The zoom on the phone camera worked really well. They don't usually stay in one place long enough to film. Pretty interesting little creatures. I know that they built a nest in a hugelbed this summer because I thought they were honey bees and for a minute I got real excited.
After I got closer I saw that it was yellow jackets. I've never been stung by one so I just leave them alone. I only got stung once by a bee and I was messing with them, so I deserved it. On the other hand, wasps have stung me a lot for no good reason. It feels like someone putting out a cigarette on your skin. It hurts, a lot!
Insects don't bother me that much anymore, except for spiders and mosquitoes. There were a ton of big ass spiders all around here last month. I don't see why people put fake spider webs in their yards around Halloween when there are tons of real spiders all over the place. I don't kill them because Jim told Huckleberry Finn in the book that it is very bad luck to kill a spider and the next thing you know Jim got bit by a rattlesnake, or was it a water moccasin. I don't recall. I don't know where those big ugly spiders come from every fall, but they show up like clockwork and disappear just as quickly.

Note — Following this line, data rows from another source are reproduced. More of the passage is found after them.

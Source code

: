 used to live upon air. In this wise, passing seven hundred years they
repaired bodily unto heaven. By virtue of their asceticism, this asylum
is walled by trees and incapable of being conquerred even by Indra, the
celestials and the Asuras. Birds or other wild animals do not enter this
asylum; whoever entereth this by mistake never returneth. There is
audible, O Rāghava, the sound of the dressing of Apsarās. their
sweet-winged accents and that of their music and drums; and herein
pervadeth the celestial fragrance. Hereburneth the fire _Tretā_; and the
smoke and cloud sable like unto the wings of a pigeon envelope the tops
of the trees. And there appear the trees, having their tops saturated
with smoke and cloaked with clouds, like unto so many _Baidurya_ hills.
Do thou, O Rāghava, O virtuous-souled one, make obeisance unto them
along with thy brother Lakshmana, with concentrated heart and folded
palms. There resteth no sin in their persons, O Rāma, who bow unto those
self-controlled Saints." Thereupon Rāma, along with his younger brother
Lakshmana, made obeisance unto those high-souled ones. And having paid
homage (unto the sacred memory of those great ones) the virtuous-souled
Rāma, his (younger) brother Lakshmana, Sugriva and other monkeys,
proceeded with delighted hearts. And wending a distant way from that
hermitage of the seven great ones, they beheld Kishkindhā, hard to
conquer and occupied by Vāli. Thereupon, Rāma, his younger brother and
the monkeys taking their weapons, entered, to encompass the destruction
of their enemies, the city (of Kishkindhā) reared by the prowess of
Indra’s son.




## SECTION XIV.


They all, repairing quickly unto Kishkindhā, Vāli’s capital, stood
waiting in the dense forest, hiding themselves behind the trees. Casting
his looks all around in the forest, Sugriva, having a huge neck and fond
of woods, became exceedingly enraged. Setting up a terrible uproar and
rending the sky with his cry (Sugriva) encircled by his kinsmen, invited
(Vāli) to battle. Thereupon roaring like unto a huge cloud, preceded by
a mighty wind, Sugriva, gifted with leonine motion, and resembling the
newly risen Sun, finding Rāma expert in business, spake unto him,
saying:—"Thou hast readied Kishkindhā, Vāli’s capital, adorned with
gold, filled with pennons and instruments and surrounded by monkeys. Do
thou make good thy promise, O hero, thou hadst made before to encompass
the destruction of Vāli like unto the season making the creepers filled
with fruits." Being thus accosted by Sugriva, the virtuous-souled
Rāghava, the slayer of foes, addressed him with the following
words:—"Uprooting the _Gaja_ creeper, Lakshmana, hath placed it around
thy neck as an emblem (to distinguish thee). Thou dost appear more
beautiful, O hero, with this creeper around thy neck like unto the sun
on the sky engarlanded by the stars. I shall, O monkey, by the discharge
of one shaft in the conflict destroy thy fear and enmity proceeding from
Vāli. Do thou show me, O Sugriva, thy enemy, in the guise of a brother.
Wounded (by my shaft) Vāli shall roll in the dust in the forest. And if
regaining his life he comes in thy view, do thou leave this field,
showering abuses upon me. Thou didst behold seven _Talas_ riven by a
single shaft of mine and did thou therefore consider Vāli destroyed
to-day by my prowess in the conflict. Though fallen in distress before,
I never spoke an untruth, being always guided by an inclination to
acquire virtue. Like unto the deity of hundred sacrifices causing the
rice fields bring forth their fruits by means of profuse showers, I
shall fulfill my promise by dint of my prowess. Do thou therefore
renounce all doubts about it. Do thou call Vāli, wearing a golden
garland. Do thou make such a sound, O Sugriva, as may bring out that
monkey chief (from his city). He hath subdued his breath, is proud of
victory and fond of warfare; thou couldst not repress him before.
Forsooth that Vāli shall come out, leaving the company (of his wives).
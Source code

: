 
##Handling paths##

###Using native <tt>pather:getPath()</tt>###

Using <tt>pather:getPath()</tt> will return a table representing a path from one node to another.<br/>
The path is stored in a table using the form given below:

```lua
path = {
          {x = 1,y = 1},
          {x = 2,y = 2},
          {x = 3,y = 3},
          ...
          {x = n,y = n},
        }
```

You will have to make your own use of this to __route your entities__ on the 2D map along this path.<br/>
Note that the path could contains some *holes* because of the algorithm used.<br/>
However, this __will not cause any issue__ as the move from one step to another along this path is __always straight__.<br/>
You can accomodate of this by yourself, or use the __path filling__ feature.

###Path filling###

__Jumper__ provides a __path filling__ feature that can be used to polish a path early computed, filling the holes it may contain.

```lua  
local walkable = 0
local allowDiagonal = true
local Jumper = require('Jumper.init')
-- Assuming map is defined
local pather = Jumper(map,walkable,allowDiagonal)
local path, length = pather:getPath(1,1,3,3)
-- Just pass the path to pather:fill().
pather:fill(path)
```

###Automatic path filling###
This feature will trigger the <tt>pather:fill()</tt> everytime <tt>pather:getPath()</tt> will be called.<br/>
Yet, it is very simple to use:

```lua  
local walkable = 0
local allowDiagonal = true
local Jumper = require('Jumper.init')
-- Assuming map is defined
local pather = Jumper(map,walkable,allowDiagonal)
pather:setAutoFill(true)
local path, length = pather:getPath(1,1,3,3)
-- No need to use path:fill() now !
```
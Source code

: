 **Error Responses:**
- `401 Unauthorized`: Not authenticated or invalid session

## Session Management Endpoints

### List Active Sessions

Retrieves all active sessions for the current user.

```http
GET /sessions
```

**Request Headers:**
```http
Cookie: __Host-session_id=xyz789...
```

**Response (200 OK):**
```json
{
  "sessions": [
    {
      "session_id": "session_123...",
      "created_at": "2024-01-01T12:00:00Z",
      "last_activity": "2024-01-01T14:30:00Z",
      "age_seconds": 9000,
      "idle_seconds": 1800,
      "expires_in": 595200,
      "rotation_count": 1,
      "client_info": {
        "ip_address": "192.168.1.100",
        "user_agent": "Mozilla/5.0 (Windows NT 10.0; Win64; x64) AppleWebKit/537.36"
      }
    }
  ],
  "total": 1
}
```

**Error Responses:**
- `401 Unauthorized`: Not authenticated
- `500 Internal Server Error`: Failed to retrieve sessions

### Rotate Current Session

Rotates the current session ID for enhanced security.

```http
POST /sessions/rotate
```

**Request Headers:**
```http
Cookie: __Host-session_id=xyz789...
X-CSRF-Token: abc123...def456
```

This year I didn't see any snakes, except for one small garter snake under a brick. No copperheads at all. The rodent population is WAY down in the yard now, they've moved on to greener pastures and the ones that didn't get eaten by my cat.
All the trees in the yard are dormant now. It bums me out to see them that way. It seems like they have died. From green to brown in two weeks. It's good to know they'll come back even stronger come spring. But we have already had temperatures in the teens and it's only November. I'm not looking forward to January. It's rained quite a lot too.
All of the pond plants have died too, except for some grasses we planted. The floating plants are all but gone now, I don't think they'll make it. The fish seem to be just hovering near the bottom, not really moving very much. Leaves are in the pond and are down on the bottom and it's too cold to try and fish them out so they are staying until it warms up enough to deal with them. The fish seem to use them as cover and it may be that the decay process generates some heat. Aerobic decay does so I would assume anaerobic decay would as well. It will be good compost come spring.
Saturday night we went to a bonfire a little ways out in the country. It was a nice event. It's been a long time since we have done anything like that. Sure, I've built fires in the yard many times but that's just us. Being around a fire with a lot of people doesn't happen very much, actually not at all in the city. A lot of kids were there and they weren't brats either. They have a vibrancy that livens the atmosphere in a certain way especially outdoors when they are free to roam. There were no "timeouts" or tantrums or bellicose parents yelling nonstop. It was pretty awesome to experience. Fire is a primordial, hypnotic thing for young and old.
I'm not ready to go back to rural america, yet. But I'm thinking about it a little.